Há algumas metáforas presentes no livro que são clichê, como comparar a vida a um jogo de xadrez ou a vida a ser vivida a um livro em branco. Entretanto, apesar de serem metáforas frequentemente utilizadas, a forma como o autor as incluiu no livro foi bem-sucedida e serviu ao desenvolvimento da trama.
Gostei particularmente do trecho em que a Sra. Elm diz à Nora que o peão é a mais mágica das peças do xadrez, pois embora pareça pequeno e banal, ele é uma rainha em potencial e avançando com ele, uma casa por vez, se pode desbloquear todos os tipos de poder. Neste trecho, Nora percebe que assim como no xadrez, na vida cada pequeno movimento que se faz abre um mundo inteiro de possibilidades. A Sra.

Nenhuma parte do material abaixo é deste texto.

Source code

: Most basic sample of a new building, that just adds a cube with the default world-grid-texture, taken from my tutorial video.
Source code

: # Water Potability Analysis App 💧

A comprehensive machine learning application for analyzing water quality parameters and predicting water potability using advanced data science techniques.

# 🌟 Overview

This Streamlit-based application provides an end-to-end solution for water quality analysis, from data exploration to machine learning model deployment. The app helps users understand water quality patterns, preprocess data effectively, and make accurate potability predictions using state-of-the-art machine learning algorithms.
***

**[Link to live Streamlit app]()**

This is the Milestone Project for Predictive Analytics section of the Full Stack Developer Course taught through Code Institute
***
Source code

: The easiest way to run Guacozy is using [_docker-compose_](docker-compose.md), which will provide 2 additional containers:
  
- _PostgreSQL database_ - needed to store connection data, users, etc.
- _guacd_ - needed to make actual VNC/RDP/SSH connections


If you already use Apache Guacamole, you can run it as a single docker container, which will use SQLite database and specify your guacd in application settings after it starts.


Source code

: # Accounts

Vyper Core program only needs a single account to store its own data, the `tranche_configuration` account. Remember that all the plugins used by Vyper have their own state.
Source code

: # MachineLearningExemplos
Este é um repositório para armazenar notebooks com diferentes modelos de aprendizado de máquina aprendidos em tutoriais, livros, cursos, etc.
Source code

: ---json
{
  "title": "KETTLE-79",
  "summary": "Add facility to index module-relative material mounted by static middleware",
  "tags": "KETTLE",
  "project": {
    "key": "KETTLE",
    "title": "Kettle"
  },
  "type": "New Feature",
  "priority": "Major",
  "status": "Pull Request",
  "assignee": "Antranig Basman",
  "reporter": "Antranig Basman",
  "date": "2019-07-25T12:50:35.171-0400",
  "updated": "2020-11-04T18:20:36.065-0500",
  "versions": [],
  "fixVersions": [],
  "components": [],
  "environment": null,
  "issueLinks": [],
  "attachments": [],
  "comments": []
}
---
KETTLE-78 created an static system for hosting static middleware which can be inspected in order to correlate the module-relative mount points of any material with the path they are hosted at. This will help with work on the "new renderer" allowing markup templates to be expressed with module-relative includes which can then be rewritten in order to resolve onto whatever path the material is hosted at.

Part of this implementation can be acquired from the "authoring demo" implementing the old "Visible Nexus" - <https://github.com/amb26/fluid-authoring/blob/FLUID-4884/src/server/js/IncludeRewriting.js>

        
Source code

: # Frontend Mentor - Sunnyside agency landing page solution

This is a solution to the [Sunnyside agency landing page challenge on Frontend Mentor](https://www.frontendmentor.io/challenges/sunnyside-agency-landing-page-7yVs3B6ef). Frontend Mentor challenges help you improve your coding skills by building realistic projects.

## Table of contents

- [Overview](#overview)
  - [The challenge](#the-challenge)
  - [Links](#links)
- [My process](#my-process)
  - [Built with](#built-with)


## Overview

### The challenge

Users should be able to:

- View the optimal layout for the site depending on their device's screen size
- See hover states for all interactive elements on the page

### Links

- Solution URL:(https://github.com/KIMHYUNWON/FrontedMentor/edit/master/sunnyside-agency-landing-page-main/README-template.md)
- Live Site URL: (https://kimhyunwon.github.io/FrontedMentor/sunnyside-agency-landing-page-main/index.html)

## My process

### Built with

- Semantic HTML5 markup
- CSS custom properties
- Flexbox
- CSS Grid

Elm diz ainda que a coisa mais banal pode ser a que leva à vitória, então, é preciso continuar: “no xadrez, como na vida, as possibilidades são a base de tudo.” (p.209)
A leitura de “A Biblioteca da Meia-Noite” me impactou desde o seu início e me fez querer agir diferente diante da vida, repensar algumas atitudes minhas, aproveitar mais o meu dia e prestar mais atenção nas pequenas coisas boas, afinal como Nora diz citando o filósofo Thoreau “não é aquilo para o que você olha que importa, mas o que você vê.” (p.258)
Você não precisa entender a vida.
Precisa apenas vivê-la.
(p.233)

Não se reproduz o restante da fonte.